Middle School Building
Centerbrook designed a new Middle School Building for Greensboro Day School in North Carolina. The project for the 900-student, K-12 independent day school also capitalizes on substantial changes to the campus that also were developed by Centerbrook to address longstanding circulation problems.
By moving the site for the Middle School and transforming the footprint of the old building into a grassy central quadrangle, the design establishes a compelling new campus feature: a pleasant outdoor venue for informal as well as ceremonial activities. The reconfigured grounds also relieve student drop-off congestion, improve parking, and provide for future growth.
Greensboro Day School
In conjunction with a new entry drive, the Middle School conveys a fresh and strong institutional identity. The building features a welcoming two-story entry lobby, an iconic schoolhouse silhouette visible to all entering the campus.
The one-story, sloped-roof building design aids classroom acoustics and affords an extraordinary connection with the natural world. A cloister-like interior courtyard, open to the sky, ensures that every classroom, office, and commons is connected to the outdoors, infused with natural light, and exposed to cooling breezes. Academic spaces will be equipped with the latest technology and are designed with flexibility to allow for a variety of teaching and learning styles. Dormers and light monitors bring ample daylight into classrooms in addition to traditional windows. The artificial lights are low wattage yet designed to provide sufficient light output for critical viewing.

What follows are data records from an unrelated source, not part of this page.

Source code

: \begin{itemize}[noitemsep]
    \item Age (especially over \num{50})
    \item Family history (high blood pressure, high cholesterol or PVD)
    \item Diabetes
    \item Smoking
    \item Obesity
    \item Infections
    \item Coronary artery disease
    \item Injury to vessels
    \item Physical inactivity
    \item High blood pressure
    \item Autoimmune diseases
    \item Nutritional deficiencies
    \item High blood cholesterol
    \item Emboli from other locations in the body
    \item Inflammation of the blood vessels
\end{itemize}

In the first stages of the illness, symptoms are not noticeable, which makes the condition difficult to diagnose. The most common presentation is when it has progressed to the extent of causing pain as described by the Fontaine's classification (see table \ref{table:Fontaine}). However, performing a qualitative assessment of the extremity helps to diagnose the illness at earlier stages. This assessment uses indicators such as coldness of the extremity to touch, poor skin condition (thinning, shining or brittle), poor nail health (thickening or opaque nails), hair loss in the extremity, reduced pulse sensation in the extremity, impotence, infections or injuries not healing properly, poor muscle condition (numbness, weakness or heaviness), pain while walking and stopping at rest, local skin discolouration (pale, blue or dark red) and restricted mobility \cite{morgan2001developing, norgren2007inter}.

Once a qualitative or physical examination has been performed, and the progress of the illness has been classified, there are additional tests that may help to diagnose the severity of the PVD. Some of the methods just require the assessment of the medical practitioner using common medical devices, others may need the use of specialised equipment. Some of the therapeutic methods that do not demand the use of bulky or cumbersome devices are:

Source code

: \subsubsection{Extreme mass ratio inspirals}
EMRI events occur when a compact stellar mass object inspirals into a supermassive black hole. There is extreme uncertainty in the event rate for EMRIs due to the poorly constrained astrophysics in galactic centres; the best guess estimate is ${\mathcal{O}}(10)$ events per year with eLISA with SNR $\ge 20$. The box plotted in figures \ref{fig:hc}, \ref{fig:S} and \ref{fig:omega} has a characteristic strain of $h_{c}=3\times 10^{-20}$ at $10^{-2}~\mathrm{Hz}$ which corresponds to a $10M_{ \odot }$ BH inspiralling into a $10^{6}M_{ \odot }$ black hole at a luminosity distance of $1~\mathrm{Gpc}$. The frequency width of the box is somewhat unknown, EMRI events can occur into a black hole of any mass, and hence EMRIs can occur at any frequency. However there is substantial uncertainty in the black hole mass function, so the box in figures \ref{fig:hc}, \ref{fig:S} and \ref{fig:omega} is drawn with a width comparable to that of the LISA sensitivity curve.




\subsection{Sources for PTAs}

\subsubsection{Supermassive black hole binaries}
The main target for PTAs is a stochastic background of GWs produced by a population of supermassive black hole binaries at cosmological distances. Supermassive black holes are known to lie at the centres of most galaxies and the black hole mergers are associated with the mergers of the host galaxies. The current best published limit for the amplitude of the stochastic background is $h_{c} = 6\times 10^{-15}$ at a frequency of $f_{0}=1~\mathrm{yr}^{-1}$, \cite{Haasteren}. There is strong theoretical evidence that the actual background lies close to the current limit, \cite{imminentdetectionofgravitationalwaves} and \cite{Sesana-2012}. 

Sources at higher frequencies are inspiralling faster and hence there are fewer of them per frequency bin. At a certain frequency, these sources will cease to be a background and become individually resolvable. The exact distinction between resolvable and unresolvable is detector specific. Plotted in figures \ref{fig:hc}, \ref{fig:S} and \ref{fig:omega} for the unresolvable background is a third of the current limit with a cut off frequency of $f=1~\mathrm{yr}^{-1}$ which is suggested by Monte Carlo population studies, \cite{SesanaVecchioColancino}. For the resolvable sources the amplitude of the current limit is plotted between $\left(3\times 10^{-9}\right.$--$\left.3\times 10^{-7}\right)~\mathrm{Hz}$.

The design employs passive approaches like window shading and extra insulation to reduce the cost of fuel. It also allows the future installation of active technologies such as photovoltaic arrays. The heating and cooling system uses the latest Variable Refrigerant Volume technology for significant energy savings while still providing individual control in each classroom. On the south side of the building is an environmental garden for real-world applications of classroom projects. The garden is irrigated by collecting run-off from the metal roof in underground cisterns. This avoids the use of city water for irrigation and reduces storm water impact on the environment.
The building is constructed with durable yet reasonably priced materials to meet budget demands and maximize useable square footage for teaching.